July 2018 PennDOT AV Testing Guidance (link to acrobat document)
(also, there is a press release.)
It's only been a short three months since the PA AV Summit in which PennDOT took up a challenge to improve AV testing policy. Today PennDOT released a significantly revised policy as promised. And it looks like they've been listening to safety advocates as well as AV companies.

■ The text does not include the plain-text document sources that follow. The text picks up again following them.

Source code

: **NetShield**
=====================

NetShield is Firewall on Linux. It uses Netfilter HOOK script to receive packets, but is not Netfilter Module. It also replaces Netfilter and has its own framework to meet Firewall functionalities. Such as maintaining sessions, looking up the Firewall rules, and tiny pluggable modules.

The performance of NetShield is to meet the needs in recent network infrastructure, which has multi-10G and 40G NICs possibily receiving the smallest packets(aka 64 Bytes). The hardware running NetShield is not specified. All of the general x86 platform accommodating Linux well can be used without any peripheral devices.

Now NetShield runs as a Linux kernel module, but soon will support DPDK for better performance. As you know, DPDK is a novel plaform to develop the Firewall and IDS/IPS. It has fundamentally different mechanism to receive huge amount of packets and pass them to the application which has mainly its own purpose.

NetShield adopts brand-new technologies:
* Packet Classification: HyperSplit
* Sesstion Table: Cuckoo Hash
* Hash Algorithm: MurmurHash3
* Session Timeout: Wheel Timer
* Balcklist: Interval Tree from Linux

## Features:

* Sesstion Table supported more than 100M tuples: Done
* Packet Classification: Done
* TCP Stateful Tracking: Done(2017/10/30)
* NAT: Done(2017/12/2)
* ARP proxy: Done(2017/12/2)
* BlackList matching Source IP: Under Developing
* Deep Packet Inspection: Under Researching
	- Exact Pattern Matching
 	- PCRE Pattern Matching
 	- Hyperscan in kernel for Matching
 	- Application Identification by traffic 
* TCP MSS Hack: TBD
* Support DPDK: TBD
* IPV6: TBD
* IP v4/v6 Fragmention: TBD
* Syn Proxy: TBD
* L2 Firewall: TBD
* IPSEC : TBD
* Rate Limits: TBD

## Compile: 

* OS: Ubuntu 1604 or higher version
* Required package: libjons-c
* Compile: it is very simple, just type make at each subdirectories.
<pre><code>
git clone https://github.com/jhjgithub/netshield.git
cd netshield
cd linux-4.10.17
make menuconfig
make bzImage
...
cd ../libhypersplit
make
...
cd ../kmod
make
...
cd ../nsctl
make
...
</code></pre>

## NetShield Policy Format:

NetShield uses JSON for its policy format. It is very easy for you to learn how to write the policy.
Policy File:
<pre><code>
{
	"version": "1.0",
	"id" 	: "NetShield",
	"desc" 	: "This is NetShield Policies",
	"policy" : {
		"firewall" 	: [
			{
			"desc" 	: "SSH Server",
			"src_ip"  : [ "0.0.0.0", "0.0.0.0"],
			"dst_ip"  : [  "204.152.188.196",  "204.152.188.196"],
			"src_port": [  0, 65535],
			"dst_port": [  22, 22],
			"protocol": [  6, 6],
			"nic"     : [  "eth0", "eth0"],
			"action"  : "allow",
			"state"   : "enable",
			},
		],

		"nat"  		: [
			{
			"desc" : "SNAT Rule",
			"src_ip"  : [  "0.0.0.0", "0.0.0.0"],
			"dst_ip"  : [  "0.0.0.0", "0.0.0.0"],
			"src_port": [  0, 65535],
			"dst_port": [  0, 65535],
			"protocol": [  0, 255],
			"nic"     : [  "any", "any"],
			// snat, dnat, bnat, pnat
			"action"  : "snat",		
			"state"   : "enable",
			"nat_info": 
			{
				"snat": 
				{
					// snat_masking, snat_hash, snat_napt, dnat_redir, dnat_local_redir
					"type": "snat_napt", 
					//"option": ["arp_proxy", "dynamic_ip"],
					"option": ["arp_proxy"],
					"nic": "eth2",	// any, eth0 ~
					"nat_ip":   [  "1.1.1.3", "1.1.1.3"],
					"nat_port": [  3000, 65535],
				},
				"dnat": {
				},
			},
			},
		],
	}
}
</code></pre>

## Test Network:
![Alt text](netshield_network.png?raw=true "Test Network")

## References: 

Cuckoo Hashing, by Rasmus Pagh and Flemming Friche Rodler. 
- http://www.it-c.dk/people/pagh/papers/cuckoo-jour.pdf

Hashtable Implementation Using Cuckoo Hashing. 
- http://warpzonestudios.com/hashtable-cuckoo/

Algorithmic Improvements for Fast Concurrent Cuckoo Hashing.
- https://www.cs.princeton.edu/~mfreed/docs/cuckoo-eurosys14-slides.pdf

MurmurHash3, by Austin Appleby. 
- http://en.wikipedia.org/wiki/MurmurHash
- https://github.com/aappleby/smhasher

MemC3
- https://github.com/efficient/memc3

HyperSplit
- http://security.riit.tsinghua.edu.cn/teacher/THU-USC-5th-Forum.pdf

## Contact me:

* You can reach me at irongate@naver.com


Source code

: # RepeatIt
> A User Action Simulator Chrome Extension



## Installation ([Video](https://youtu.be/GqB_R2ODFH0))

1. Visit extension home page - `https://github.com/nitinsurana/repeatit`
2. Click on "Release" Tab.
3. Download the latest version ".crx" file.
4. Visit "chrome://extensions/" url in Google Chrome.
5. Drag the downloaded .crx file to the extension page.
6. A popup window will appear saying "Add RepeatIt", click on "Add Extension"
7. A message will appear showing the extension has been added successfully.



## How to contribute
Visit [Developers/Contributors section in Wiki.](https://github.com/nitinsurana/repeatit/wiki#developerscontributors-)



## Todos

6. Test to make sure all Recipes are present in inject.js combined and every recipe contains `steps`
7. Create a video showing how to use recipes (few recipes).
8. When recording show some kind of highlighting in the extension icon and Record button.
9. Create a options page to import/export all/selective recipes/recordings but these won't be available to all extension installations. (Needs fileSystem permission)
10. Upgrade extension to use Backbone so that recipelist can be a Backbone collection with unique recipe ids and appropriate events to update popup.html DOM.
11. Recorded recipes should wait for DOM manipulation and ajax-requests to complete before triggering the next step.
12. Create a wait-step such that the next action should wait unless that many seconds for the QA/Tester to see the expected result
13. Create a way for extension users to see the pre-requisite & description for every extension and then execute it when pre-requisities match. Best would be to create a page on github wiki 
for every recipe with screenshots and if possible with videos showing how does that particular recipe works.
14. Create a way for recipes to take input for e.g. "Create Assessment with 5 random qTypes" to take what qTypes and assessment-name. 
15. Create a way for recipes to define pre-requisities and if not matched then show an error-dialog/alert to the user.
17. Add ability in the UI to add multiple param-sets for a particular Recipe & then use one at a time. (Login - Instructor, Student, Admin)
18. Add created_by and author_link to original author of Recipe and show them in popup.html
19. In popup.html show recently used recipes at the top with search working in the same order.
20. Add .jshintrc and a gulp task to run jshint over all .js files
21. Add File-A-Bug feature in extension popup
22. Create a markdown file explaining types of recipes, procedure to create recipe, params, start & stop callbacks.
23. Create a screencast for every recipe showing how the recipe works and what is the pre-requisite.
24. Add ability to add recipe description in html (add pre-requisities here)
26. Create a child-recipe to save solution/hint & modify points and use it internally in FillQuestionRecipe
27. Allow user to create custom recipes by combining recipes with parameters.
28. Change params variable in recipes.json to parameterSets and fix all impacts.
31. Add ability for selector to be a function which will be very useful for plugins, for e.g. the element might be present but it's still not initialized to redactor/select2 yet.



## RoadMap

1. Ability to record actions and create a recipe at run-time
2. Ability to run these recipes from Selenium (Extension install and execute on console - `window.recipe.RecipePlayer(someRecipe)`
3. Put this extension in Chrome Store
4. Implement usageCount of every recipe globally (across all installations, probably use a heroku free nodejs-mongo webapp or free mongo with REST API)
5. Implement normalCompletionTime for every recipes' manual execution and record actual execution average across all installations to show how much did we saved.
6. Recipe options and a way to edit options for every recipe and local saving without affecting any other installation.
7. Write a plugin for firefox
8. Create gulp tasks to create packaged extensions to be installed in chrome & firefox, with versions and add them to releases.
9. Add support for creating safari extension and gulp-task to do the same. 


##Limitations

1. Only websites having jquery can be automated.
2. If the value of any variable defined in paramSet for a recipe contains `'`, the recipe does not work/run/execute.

At a high level, there is a lot to like about this policy. It makes it clear that a written safety plan is required, and suggests addressing one way or another the big three items I've proposed for AV testing safety
- Make sure that the driver is paying attention
- Make sure that the driver is capable of safing the vehicle in time when something goes wrong
- Make sure that the Big Red Button (disengagement mechanism) is actually safe
There are a number of items in the guidance that look like a good idea. Here is a partial list of ones that catch my idea as being on the right track (many other ideas in the document are also good):
Good Ideas:
- Submission of a written safety plan
- Must have a safety driver in the driver seat who is able to take immediate physical control as required
- Two safety drivers above 25 mph to ensure that the safety drivers are able to tend to both the safety driving and the testing
- Validation "under controlled conditions" before on-road testing
- Disengagement technology complies with industry standards
- Safety driver training is mandatory, and has a nice list of required topics
- Data recording for post-mishap analysis
- Mitigate cybersecurity risk
- Quality controls to ensure that major items are "adhered to and measured to ensure safe operation"
Not Sure About These:
- Only one safety driver required below 25 mph. It's true that low speed pedestrian collisions are less lethal, and there can be more time to react, so the risk is somewhat lower. But time will tell if drivers are able to stay sufficiently alert to avoid mishaps even if they are lower speed.
- It's not explicit about the issue of ensuring that there is enough time for a safety driver to intervene when something goes wrong. It's implicit in the parts about a driver being able to safe the vehicle. It's possible that this was considered a technical issue for developers rather than regulators, but in my mind it is a primary concern that can easily be overlooked in a safety plan. This topic should be more explicitly called out in the safety plan.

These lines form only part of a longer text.